On trouve dans Spire certaines des races emblématiques du genre medfan mais elles ont toutes un twist particulier à commencer par les elfes noirs. Le truc qui m’a le plus marqué est que ces derniers ont du sang arachnéen, rendant leurs nouveau-nés non-viables si les œufs des drows ne sont pas soignés et nourris par une caste spécifique, les Nourricières.
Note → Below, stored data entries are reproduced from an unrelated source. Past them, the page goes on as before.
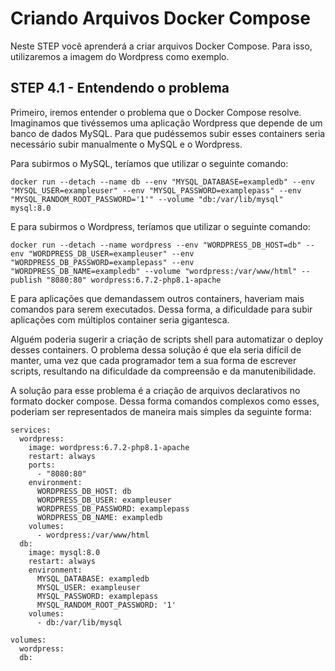 # Criando Arquivos Docker Compose

Neste STEP você aprenderá a criar arquivos Docker Compose. Para isso, utilizaremos a imagem do Wordpress como exemplo.

## STEP 4.1 - Entendendo o problema

Primeiro, iremos entender o problema que o Docker Compose resolve. Imaginamos que tivéssemos uma aplicação Wordpress que depende de um banco de dados MySQL. Para que pudéssemos subir esses containers seria necessário subir manualmente o MySQL e o Wordpress.

Para subirmos o MySQL, teríamos que utilizar o seguinte comando:

```
docker run --detach --name db --env "MYSQL_DATABASE=exampledb" --env "MYSQL_USER=exampleuser" --env "MYSQL_PASSWORD=examplepass" --env "MYSQL_RANDOM_ROOT_PASSWORD='1'" --volume "db:/var/lib/mysql" mysql:8.0
```

E para subirmos o Wordpress, teríamos que utilizar o seguinte comando:

```
docker run --detach --name wordpress --env "WORDPRESS_DB_HOST=db" --env "WORDPRESS_DB_USER=exampleuser" --env "WORDPRESS_DB_PASSWORD=examplepass" --env "WORDPRESS_DB_NAME=exampledb" --volume "wordpress:/var/www/html" --publish "8080:80" wordpress:6.7.2-php8.1-apache
```

E para aplicações que demandassem outros containers, haveriam mais comandos para serem executados. Dessa forma, a dificuldade para subir aplicações com múltiplos container seria gigantesca.

Alguém poderia sugerir a criação de scripts shell para automatizar o deploy desses containers. O problema dessa solução é que ela seria difícil de manter, uma vez que cada programador tem a sua forma de escrever scripts, resultando na dificuldade da compreensão e da manutenibilidade.

A solução para esse problema é a criação de arquivos declarativos no formato docker compose. Dessa forma comandos complexos como esses, poderiam ser representados de maneira mais simples da seguinte forma:

```
services:
  wordpress:
    image: wordpress:6.7.2-php8.1-apache
    restart: always
    ports:
      - "8080:80"
    environment:
      WORDPRESS_DB_HOST: db
      WORDPRESS_DB_USER: exampleuser
      WORDPRESS_DB_PASSWORD: examplepass
      WORDPRESS_DB_NAME: exampledb
    volumes:
      - wordpress:/var/www/html
  db:
    image: mysql:8.0
    restart: always
    environment:
      MYSQL_DATABASE: exampledb
      MYSQL_USER: exampleuser
      MYSQL_PASSWORD: examplepass
      MYSQL_RANDOM_ROOT_PASSWORD: '1'
    volumes:
      - db:/var/lib/mysql

volumes:
  wordpress:
  db:
```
Spire est dirigé par un Conseil dont les membres à vie se désignent entre eux. Comme l’espérance de vie des elfes est longue et un processus magique permet d’arrêter le vieillissement du corps (en contrepartie tous les processus biologiques sont aussi arrêtés : plus possible de manger ou de se reproduire), les membres du Conseil y restent très longtemps. Il est composé de représentants de grandes familles ou d’institutions : tous sont des aelfirs à l’exception d’une drow qui sert d’alibi. Le maintien de l’ordre est principalement assuré par trois institutions : l’armée aux mains des aelfirs, la garde qui n’évolue que dans les quartiers d’en bas (et encore pas les plus pourris) et enfin les milices privées des grandes familles aelfirs.
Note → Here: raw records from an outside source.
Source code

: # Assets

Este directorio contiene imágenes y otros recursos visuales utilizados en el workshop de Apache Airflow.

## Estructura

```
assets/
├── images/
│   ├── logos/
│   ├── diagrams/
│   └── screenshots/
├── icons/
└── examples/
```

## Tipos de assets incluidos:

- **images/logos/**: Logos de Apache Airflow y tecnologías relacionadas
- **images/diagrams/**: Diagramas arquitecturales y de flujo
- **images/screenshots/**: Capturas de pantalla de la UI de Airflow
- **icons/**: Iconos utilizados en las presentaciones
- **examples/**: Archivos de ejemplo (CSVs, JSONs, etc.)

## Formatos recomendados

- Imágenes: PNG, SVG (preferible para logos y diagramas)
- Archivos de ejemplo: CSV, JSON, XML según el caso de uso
De nombreux bas quartiers sont dirigés par la pègre qui constitue un pouvoir tiers. La religion traditionnelle des drows perdure autour de l’immense temple de la déesse lunaire mais seul un des trois cultes qui la constituaient est autorisé (celui de la Lune cachée est bien sûr interdit). La religion solaire des aelfirs gagne du terrain mais c’est surtout la profusion de nouveaux cultes étranges qui marque la vie religieuse de Spire. Un autre pouvoir est constitué par les Thanatologues qui ont le monopole légal du traitement des défunts et des rituels d’immortalité.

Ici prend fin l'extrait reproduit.